Amy Klobuchar (D-MN), and Marsha Blackburn (R-TN), seek to reduce app developers’ dependency on app stores operated by major technology corporations by allowing, for instance, Apple phone customers to obtain programs from other sources.

The offices of Blumenthal and Blackburn told Vox, “We are attempting to get the Open App Markets Act forward this year through all possible legislative channels.” The American Innovation and Choice Internet Act, proposed by Klobuchar and Grassley, would impose fines on major online platforms that give preference to their own services at the expense of those of their rivals.
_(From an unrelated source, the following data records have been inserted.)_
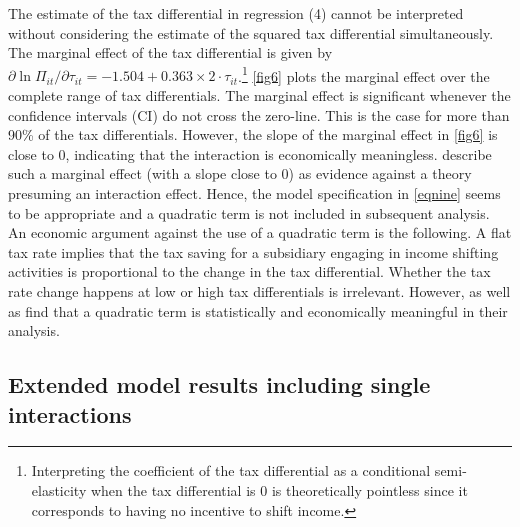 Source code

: \documentclass[10pt,twocolumn,oneside,cmyk]{article}
\begin{document}
The estimate of the tax differential in regression (4) cannot be interpreted without considering the estimate of the squared tax differential simultaneously. The marginal effect of the tax differential is given by $\partial \ln \Pi_{it}/\partial \tau_{it}=-1.504 + 0.363\times 2 \cdot \tau_{it}$.\footnote{Interpreting the coefficient of the tax differential as a conditional semi-elasticity when the tax differential is 0 is theoretically pointless since it corresponds to having no incentive to shift income.} \cref{fig6} plots the marginal effect over the complete range of tax differentials. The marginal effect is significant whenever the confidence intervals (CI) do not cross the zero-line. This is the case for more than 90\% of the tax differentials. However, the slope of the marginal effect in \cref{fig6} is close to 0, indicating that the interaction is economically meaningless. \textcite[662]{berry_improving_2012} describe such a marginal effect (with a slope close to 0) as evidence against a theory presuming an interaction effect. Hence, the model specification in \cref{eqnine} seems to be appropriate and a quadratic term is not included in subsequent analysis. An economic argument against the use of a quadratic term is the following. A flat tax rate implies that the tax saving for a subsidiary engaging in income shifting activities is proportional to the change in the tax differential. Whether the tax rate change happens at low or high tax differentials is irrelevant. However, \textcite[163]{hines_fiscal_1994} as well as \textcite[6, 8]{dowd_profit_2017} find that a quadratic term is statistically and economically meaningful in their analysis.

\subsection{Extended model results including single interactions} \label{sec:Extended model results including single interactions}
\end{document}
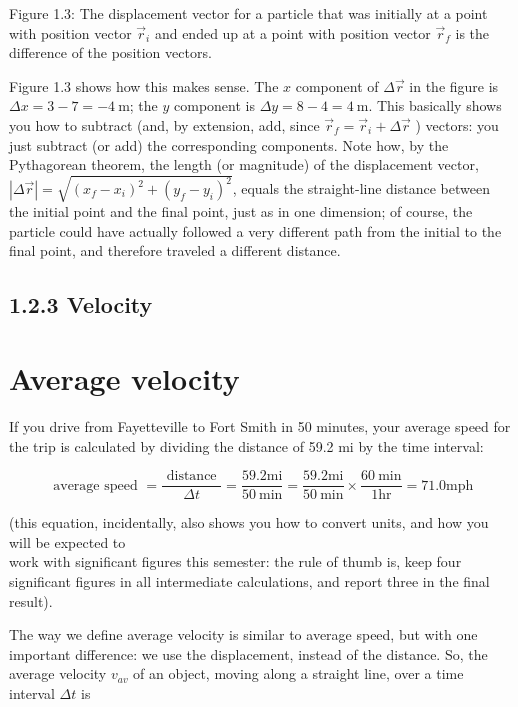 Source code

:\documentclass[10pt]{article}
\begin{document}
Figure 1.3: The displacement vector for a particle that was initially at a point with position vector $\vec{r}_{i}$ and ended up at a point with position vector $\vec{r}_{f}$ is the difference of the position vectors.

Figure 1.3 shows how this makes sense. The $x$ component of $\Delta \vec{r}$ in the figure is $\Delta x=3-7=-4 \mathrm{~m}$; the $y$ component is $\Delta y=8-4=4 \mathrm{~m}$. This basically shows you how to subtract (and, by extension, add, since $\vec{r}_{f}=\vec{r}_{i}+\Delta \vec{r}$ ) vectors: you just subtract (or add) the corresponding components. Note how, by the Pythagorean theorem, the length (or magnitude) of the displacement vector, $|\Delta \vec{r}|=\sqrt{\left(x_{f}-x_{i}\right)^{2}+\left(y_{f}-y_{i}\right)^{2}}$, equals the straight-line distance between the initial point and the final point, just as in one dimension; of course, the particle could have actually followed a very different path from the initial to the final point, and therefore traveled a different distance.

\subsection*{1.2.3 Velocity}
\section*{Average velocity}
If you drive from Fayetteville to Fort Smith in 50 minutes, your average speed for the trip is calculated by dividing the distance of 59.2 mi by the time interval:


\begin{equation*}
\text { average speed }=\frac{\text { distance }}{\Delta t}=\frac{59.2 \mathrm{mi}}{50 \mathrm{~min}}=\frac{59.2 \mathrm{mi}}{50 \mathrm{~min}} \times \frac{60 \mathrm{~min}}{1 \mathrm{hr}}=71.0 \mathrm{mph} \tag{1.5}
\end{equation*}


(this equation, incidentally, also shows you how to convert units, and how you will be expected to\\
work with significant figures this semester: the rule of thumb is, keep four significant figures in all intermediate calculations, and report three in the final result).

The way we define average velocity is similar to average speed, but with one important difference: we use the displacement, instead of the distance. So, the average velocity $v_{a v}$ of an object, moving along a straight line, over a time interval $\Delta t$ is
\end{document}
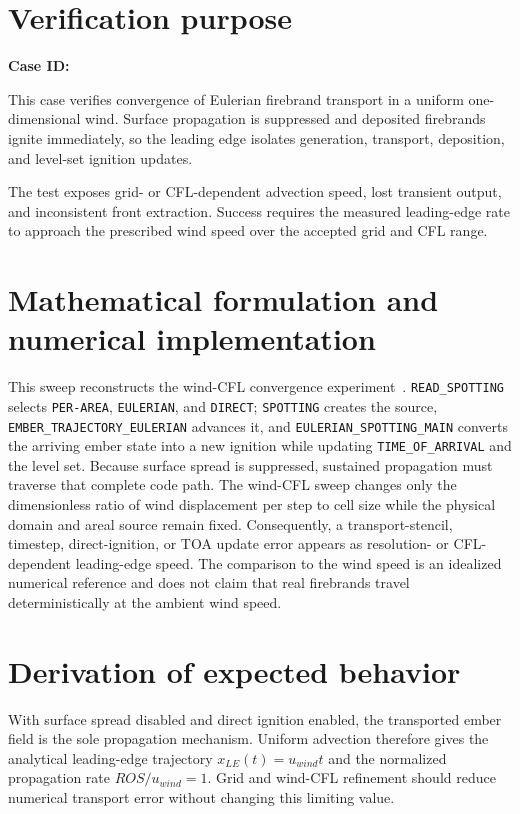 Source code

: \section{Verification purpose}

\textbf{Case ID:} \CaseID

This case verifies convergence of Eulerian firebrand transport in a uniform one-dimensional wind. Surface propagation is suppressed and deposited firebrands ignite immediately, so the leading edge isolates generation, transport, deposition, and level-set ignition updates.

The test exposes grid- or CFL-dependent advection speed, lost transient output, and inconsistent front extraction. Success requires the measured leading-edge rate to approach the prescribed wind speed over the accepted grid and CFL range.

\section{Mathematical formulation and numerical implementation}

\begin{sloppypar}
This sweep reconstructs the wind-CFL convergence experiment~\cite{Qin2025}. \texttt{READ\_SPOTTING} selects \texttt{PER-AREA}, \texttt{EULERIAN}, and \texttt{DIRECT}; \texttt{SPOTTING} creates the source, \texttt{EMBER\_\allowbreak TRAJECTORY\_\allowbreak EULERIAN} advances it, and \texttt{EULERIAN\_\allowbreak SPOTTING\_\allowbreak MAIN} converts the arriving ember state into a new ignition while updating \texttt{TIME\_\allowbreak OF\_\allowbreak ARRIVAL} and the level set. Because surface spread is suppressed, sustained propagation must traverse that complete code path. The wind-CFL sweep changes only the dimensionless ratio of wind displacement per step to cell size while the physical domain and areal source remain fixed. Consequently, a transport-stencil, timestep, direct-ignition, or TOA update error appears as resolution- or CFL-dependent leading-edge speed. The comparison to the wind speed is an idealized numerical reference and does not claim that real firebrands travel deterministically at the ambient wind speed.

\end{sloppypar}

\section{Derivation of expected behavior}
With surface spread disabled and direct ignition enabled, the transported ember field is the sole propagation mechanism. Uniform advection therefore gives the analytical leading-edge trajectory $x_{LE}(t)=u_{wind}t$ and the normalized propagation rate $ROS/u_{wind}=1$. Grid and wind-CFL refinement should reduce numerical transport error without changing this limiting value.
For instance, Amazon can get criticized for favoring its own products over others on its shopping website. Antitrust legislation has been deemed important by the White House, but concerns have been raised by the IT industry that it may have unexpected consequences for data security.

White House Press Secretary Karine Jean-Pierre told reporters in November, “We are absolutely committed to moving ambitious tech antitrust legislation and we are boosting up engagement during the lame duck on the President’s priorities across the board, including antitrust.” Both proposals have sufficient Republican support, according to their sponsors,

but neither has been scheduled for a vote on the floor of the legislature. When questioned by reporters on Wednesday about why this legislation has not yet moved ahead, Blumenthal said, “Big Tech is very powerful, loaded with lobbyists and lawyers that are incredibly enthusiastic and focused.”